[La Chanson de la semaine] The Partisan / La Complainte du Partisan

Je vous avais expliqué la semaine dernière que j’avais à l’origine prévu de vous présenter une chanson particulière, mais que j’avais dû repenser la construction de mon article pour le rendre plus digeste ; je vous avais du coup parlé à la place des excellents 16 Horsepower. Maintenant que ces présentations sont faites, je vais pouvoir consacrer cet article à la chanson prévue pour la semaine dernière : The Partisan.

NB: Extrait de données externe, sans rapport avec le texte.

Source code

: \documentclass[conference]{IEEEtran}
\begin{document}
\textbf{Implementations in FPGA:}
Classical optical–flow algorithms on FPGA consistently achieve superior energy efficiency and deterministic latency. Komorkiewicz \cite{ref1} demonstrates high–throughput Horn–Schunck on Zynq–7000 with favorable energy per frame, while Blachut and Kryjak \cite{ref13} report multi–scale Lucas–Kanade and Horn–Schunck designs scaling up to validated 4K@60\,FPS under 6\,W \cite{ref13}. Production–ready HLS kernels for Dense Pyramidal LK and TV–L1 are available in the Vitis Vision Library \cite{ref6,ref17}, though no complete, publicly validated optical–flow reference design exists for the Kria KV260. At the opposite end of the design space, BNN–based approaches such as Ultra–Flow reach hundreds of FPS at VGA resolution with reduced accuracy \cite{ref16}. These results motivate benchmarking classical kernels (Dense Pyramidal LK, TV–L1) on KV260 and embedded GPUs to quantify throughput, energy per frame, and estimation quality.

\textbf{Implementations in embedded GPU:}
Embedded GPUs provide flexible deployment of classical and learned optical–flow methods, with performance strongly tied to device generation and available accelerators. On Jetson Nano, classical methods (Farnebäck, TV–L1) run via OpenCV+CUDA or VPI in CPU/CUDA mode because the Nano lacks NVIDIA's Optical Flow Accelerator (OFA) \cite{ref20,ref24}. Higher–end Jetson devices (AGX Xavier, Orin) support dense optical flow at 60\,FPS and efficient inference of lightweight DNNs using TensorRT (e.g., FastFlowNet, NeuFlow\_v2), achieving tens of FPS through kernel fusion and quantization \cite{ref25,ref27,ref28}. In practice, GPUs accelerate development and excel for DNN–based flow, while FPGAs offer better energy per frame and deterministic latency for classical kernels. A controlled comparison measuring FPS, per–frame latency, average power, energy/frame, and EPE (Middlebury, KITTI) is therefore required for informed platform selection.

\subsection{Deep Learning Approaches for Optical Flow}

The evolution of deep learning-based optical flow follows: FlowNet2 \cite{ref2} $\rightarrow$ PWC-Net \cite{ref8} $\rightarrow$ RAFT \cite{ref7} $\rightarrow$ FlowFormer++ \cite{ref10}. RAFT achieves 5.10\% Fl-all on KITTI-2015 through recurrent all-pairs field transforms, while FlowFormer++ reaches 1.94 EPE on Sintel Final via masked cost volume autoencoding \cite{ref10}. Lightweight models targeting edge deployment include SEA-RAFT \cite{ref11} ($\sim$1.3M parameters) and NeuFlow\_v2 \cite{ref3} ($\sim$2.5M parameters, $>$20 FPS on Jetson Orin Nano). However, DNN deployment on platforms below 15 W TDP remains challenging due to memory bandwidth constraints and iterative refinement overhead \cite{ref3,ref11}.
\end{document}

Il se trouve en effet que c’est sur album Low Estate (1997) des 16 Horsepower que j’ai entendu pour la première fois The Partisan, très belle chanson sur laquelle le groupe a eu la bonne idée d’inviter le chanteur de feu-Noir Désir, Bertrand Cantat (les deux groupes se retrouvant autour de leur admiration pour le Gun Club, dont l’influence flagrante chez 16 Horsepower, se ressent aussi clairement sur le premier album de Noir Désir, Veuillez rendre l’âme)*. C’est avec cette excellente version du titre que j’ai découvert The Partisan, et je vous propose de suivre le même parcours.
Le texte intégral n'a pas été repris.